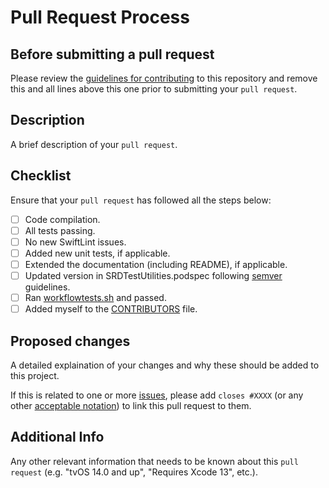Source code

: # Pull Request Process

## Before submitting a pull request

Please review the [guidelines for contributing](../CONTRIBUTING.md) to this repository and remove this and all lines above this one prior to submitting your `pull request`.

## Description

A brief description of your `pull request`.

## Checklist

Ensure that your `pull request` has followed all the steps below:

- [ ] Code compilation.
- [ ] All tests passing.
- [ ] No new SwiftLint issues.
- [ ] Added new unit tests, if applicable.
- [ ] Extended the documentation (including README), if applicable.
- [ ] Updated version in SRDTestUtilities.podspec following [semver](https://semver.org) guidelines.
- [ ] Ran [workflowtests.sh](../../scripts/workflowtests.sh) and passed.
- [ ] Added myself to the [CONTRIBUTORS](../CONTRIBUTORS.md) file.

## Proposed changes

A detailed explaination of your changes and why these should be added to this project. 

If this is related to one or more [issues](https://github.com/SomeRandomiOSDev/SRDTestUtilities/issues), please add `closes #XXXX` (or any other [acceptable notation](https://docs.github.com/en/issues/tracking-your-work-with-issues/linking-a-pull-request-to-an-issue)) to link this pull request to them.

## Additional Info

Any other relevant information that needs to be known about this `pull request` (e.g. "tvOS 14.0 and up", "Requires Xcode 13", etc.).
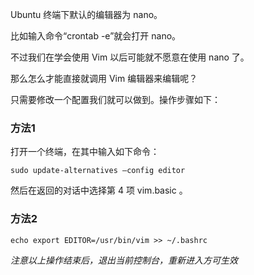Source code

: 

Ubuntu 终端下默认的编辑器为 nano。

比如输入命令“crontab -e”就会打开 nano。

不过我们在学会使用 Vim 以后可能就不愿意在使用 nano 了。

那么怎么才能直接就调用 Vim 编辑器来编辑呢？

只需要修改一个配置我们就可以做到。操作步骤如下：

### 方法1

打开一个终端，在其中输入如下命令： 

    sudo update-alternatives –config editor 

然后在返回的对话中选择第 4 项 vim.basic 。

### 方法2

    echo export EDITOR=/usr/bin/vim >> ~/.bashrc

*注意以上操作结束后，退出当前控制台，重新进入方可生效*
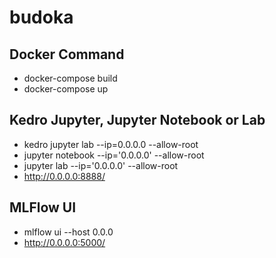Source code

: # budoka


## Docker Command

- docker-compose build
- docker-compose up

## Kedro Jupyter, Jupyter Notebook or Lab
- kedro jupyter lab --ip=0.0.0.0 --allow-root
- jupyter notebook --ip='0.0.0.0' --allow-root
- jupyter lab --ip='0.0.0.0' --allow-root
- http://0.0.0.0:8888/

## MLFlow UI
- mlflow ui --host 0.0.0
- http://0.0.0.0:5000/

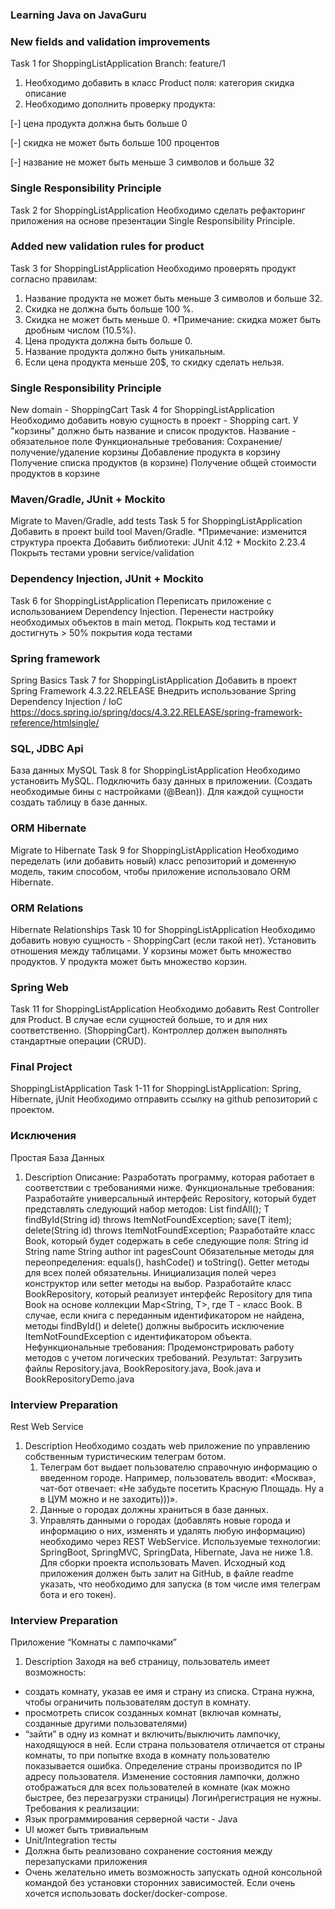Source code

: ### Learning Java on JavaGuru

### New fields and validation improvements
Task 1 for ShoppingListApplication
Branch: feature/1
1. Необходимо добавить в класс Product поля:
категория
скидка
описание
2. Необходимо дополнить проверку продукта:

 [-] цена продукта должна быть больше 0

 [-] скидка не может быть больше 100 процентов

 [-] название не может быть меньше 3 символов и больше 32


### Single Responsibility Principle
Task 2 for ShoppingListApplication
Необходимо сделать рефакторинг приложения на основе презентации Single Responsibility Principle.

### Added new validation rules for product
Task 3 for ShoppingListApplication
Необходимо проверять продукт согласно правилам:
1. Название продукта не может быть меньше 3 символов и больше 32.
2. Скидка не должна быть больше 100 %.
3. Скидка не может быть меньше 0.
*Примечание: скидка может быть дробным числом (10.5%).
4. Цена продукта должна быть больше 0.
6. Название продукта должно быть уникальным.
7. Если цена продукта меньше 20$, то скидку сделать нельзя.

### Single Responsibility Principle
New domain - ShoppingCart
Task 4 for ShoppingListApplication
Необходимо добавить новую сущность в проект - Shopping cart.
У "корзины" должно быть название и список продуктов.
Название - обязательное поле
Функциональные требования:
Сохранение/получение/удаление корзины
Добавление продукта в корзину
Получение списка продуктов (в корзине)
Получение общей стоимости продуктов в корзине

### Maven/Gradle, JUnit + Mockito
Migrate to Maven/Gradle, add tests
Task 5 for ShoppingListApplication
Добавить в проект build tool Maven/Gradle.
*Примечание: изменится структура проекта
Добавить библиотеки: JUnit 4.12 + Mockito 2.23.4
Покрыть тестами уровни service/validation

### Dependency Injection, JUnit + Mockito
Task 6 for ShoppingListApplication
Переписать приложение с использованием Dependency Injection.
Перенести настройку необходимых объектов в main метод.
Покрыть код тестами и достигнуть > 50% покрытия кода тестами

### Spring framework
Spring Basics
Task 7 for ShoppingListApplication
Добавить в проект Spring Framework 4.3.22.RELEASE
Внедрить использование Spring Dependency Injection / IoC
https://docs.spring.io/spring/docs/4.3.22.RELEASE/spring-framework-reference/htmlsingle/

### SQL, JDBC Api
База данных MySQL
Task 8 for ShoppingListApplication
Необходимо установить MySQL.
Подключить базу данных в приложении. (Создать необходимые бины с настройками (@Bean)).
Для каждой сущности создать таблицу в базе данных.

### ORM Hibernate
Migrate to Hibernate
Task 9 for ShoppingListApplication
Необходимо переделать (или добавить новый) класс репозиторий и доменную модель, таким способом, чтобы приложение использовало ORM Hibernate.

### ORM Relations
Hibernate Relationships
Task 10 for ShoppingListApplication
Необходимо добавить новую сущность - ShoppingCart (если такой нет).
Установить отношения между таблицами.
У корзины может быть множество продуктов.
У продукта может быть множество корзин.

### Spring Web
Task 11 for ShoppingListApplication
Необходимо добавить Rest Controller для Product.
В случае если сущностей больше, то и для них соответственно. (ShoppingCart).
Контроллер должен выполнять стандартные операции (CRUD).

### Final Project
ShoppingListApplication
Task 1-11 for ShoppingListApplication: Spring, Hibernate, jUnit
Необходимо отправить ссылку на github репозиторий с проектом.


### Исключения
Простая База Данных
1. Description
Описание:
Разработать программу, которая работает в соответствии с требованиями ниже.
Функциональные требования:
Разработайте универсальный интерфейс Repository<T>, который будет представлять следующий набор методов:
List<T> findAll();
T findById(String id) throws ItemNotFoundException;
save(T item);
delete(String id) throws ItemNotFoundException;
Разработайте класс Book, который будет содержать в себе следующие поля:
String id
String name
String author
int pagesCount
Обязательные методы для переопределения: equals(), hashCode() и toString().
Getter методы для всех полей обязательны.
Инициализация полей через конструктор или setter методы на выбор.
Разработайте класс BookRepository, который реализует интерфейс Repository для типа Book на основе коллекции Map<String, T>, где T - класс Book.
В случае, если книга с переданным идентификатором не найдена, методы findById() и delete() должны выбросить исключение ItemNotFoundException с идентификатором объекта.
Нефункциональные требования:
Продемонстрировать работу методов с учетом логических требований.
Результат:
Загрузить файлы Repository.java, BookRepository.java, Book.java и BookRepositoryDemo.java
 

### Interview Preparation
Rest Web Service
1. Description
Необходимо создать web приложение по управлению собственным туристическим телеграм ботом.
    1) Телеграм бот выдает пользователю справочную информацию о введенном городе. Например, пользователь вводит: «Москва», чат-бот отвечает: «Не забудьте посетить Красную Площадь. Ну а в ЦУМ можно и не заходить)))».
    2) Данные о городах должны храниться в базе данных.
    3) Управлять данными о городах (добавлять новые города и информацию о них, изменять и удалять любую информацию) необходимо через REST WebService.
    Используемые технологии: SpringBoot, SpringMVC, SpringData, Hibernate, Java не ниже 1.8. Для сборки проекта использовать Maven.
   Исходный код приложения должен быть залит на GitHub, в файле readme указать, что необходимо для запуска (в том числе имя телеграм бота и его токен).
 
###  Interview Preparation
Приложение “Комнаты с лампочками”
1. Description
Заходя на веб страницу, пользователь имеет возможность:
- создать комнату, указав ее имя и страну из списка. Страна нужна, чтобы ограничить пользователям доступ в комнату.
- просмотреть список созданных комнат (включая комнаты, созданные другими пользователями)
- “зайти” в одну из комнат и включить/выключить лампочку, находящуюся в ней.
Если страна пользователя отличается от страны комнаты, то при попытке входа в комнату пользователю показывается ошибка.
Определение страны производится по IP адресу пользователя.
Изменение состояния лампочки, должно отображаться для всех пользователей в комнате (как можно быстрее, без перезагрузки страницы)
Логин\регистрация не нужны. 
Требования к реализации:
- Язык программирования серверной части - Java
- UI может быть тривиальным
- Unit/Integration тесты
- Должна быть реализовано сохранение состояния между перезапусками приложения
- Очень желательно иметь возможность запускать одной консольной командой без установки сторонних зависимостей. Если очень хочется  использовать docker/docker-compose.
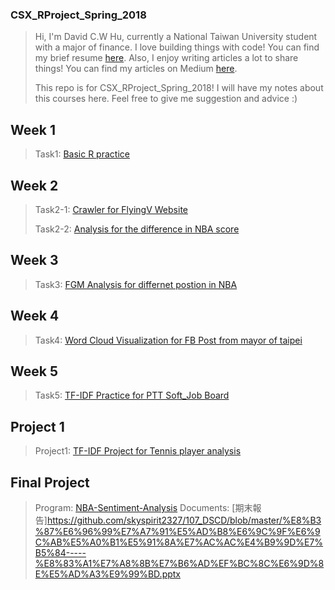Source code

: ### CSX_RProject_Spring_2018

> Hi, I'm David C.W Hu, currently a National Taiwan University student with a major of finance. I love building things with code! You can find my brief resume [here](https://hcwxd.github.io/). Also, I enjoy writing articles a lot to share things! You can find my articles on Medium [here](https://medium.com/@C.W.Hu).
>
> This repo is for CSX_RProject_Spring_2018! I will have my notes about this courses here. Feel free to give me suggestion and advice :)

## Week 1

> Task1: [Basic R practice](https://github.com/HcwXd/CSX_RProject_Spring_2018/blob/master/week_1/hw_1/hw_1_question.R)

## Week 2

> Task2-1: [Crawler for FlyingV Website](https://hcwxd.github.io/CSX_RProject_Spring_2018/week_2/hw2_flyingV_crawler/FlyingVCrawler.html)
>
> Task2-2: [Analysis for the difference in NBA score](https://hcwxd.github.io/CSX_RProject_Spring_2018/week_2/hw2_nba_crawler/NBAScoreDiffAnaysis.html)

## Week 3

> Task3: [FGM Analysis for differnet postion in NBA](https://hcwxd.github.io/CSX_RProject_Spring_2018/week_3/hw3_NBAplot/NBAPlot.html) 

## Week 4

> Task4: [Word Cloud Visualization for FB Post from mayor of taipei ](https://hcwxd.github.io/CSX_RProject_Spring_2018/week_4/hw4_FBPost_cloud/FBPostWordCloud.html)

## Week 5

> Task5: [TF-IDF Practice for PTT Soft_Job Board](https://hcwxd.github.io/CSX_RProject_Spring_2018/week_5/hw5_TFIDF_SoftJob_Ptt/TFIDF_SoftJob_Ptt.html)

## Project 1

> Project1: [TF-IDF Project for Tennis player analysis](https://hcwxd.github.io/CSX_RProject_Spring_2018/project_1/TFIDF_Tennis_Player.html)

## Final Project

> Program: [NBA-Sentiment-Analysis](https://github.com/HcwXd/CSX_RProject_Spring_2018/tree/master/Final_Project)
> Documents: [期末報告]https://github.com/skyspirit2327/107_DSCD/blob/master/%E8%B3%87%E6%96%99%E7%A7%91%E5%AD%B8%E6%9C%9F%E6%9C%AB%E5%A0%B1%E5%91%8A%E7%AC%AC%E4%B9%9D%E7%B5%84-----%E8%83%A1%E7%A8%8B%E7%B6%AD%EF%BC%8C%E6%9D%8E%E5%AD%A3%E9%99%BD.pptx





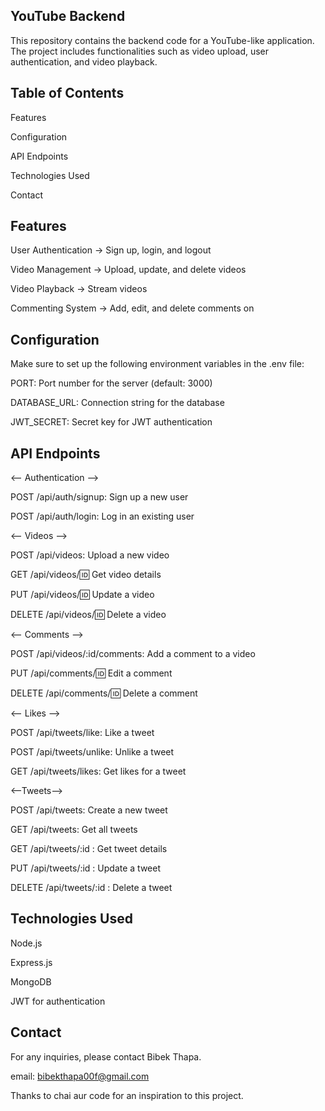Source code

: ## YouTube Backend

This repository contains the backend code for a YouTube-like application. The project includes functionalities such as video upload, user authentication, and video playback.

## Table of Contents

Features

Configuration

API Endpoints

Technologies Used

Contact

## Features

User Authentication -> Sign up, login, and logout

Video Management -> Upload, update, and delete videos

Video Playback -> Stream videos

Commenting System -> Add, edit, and delete comments on

## Configuration

Make sure to set up the following environment variables in the .env file:

PORT: Port number for the server (default: 3000)

DATABASE_URL: Connection string for the database

JWT_SECRET: Secret key for JWT authentication

## API Endpoints

<-- Authentication -->

POST /api/auth/signup: Sign up a new user

POST /api/auth/login: Log in an existing user

<-- Videos -->

POST /api/videos: Upload a new video

GET /api/videos/:id: Get video details

PUT /api/videos/:id: Update a video

DELETE /api/videos/:id: Delete a video

<-- Comments -->

POST /api/videos/:id/comments: Add a comment to a video

PUT /api/comments/:id: Edit a comment

DELETE /api/comments/:id: Delete a comment

<-- Likes -->

POST /api/tweets/like: Like a tweet

POST /api/tweets/unlike: Unlike a tweet

GET /api/tweets/likes: Get likes for a tweet

<--Tweets-->

POST /api/tweets: Create a new tweet

GET /api/tweets: Get all tweets

GET /api/tweets/:id : Get tweet details

PUT /api/tweets/:id : Update a tweet

DELETE /api/tweets/:id : Delete a tweet

## Technologies Used

Node.js

Express.js

MongoDB

JWT for authentication

## Contact

For any inquiries, please contact Bibek Thapa.

email: bibekthapa00f@gmail.com

Thanks to chai aur code for an inspiration to this project.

***

What this task involves
Pick out and copy the lines of the material that include the word "корзины".

Task response
У "корзины" должно быть название и список продуктов.
Сохранение/получение/удаление корзины
У корзины может быть множество продуктов.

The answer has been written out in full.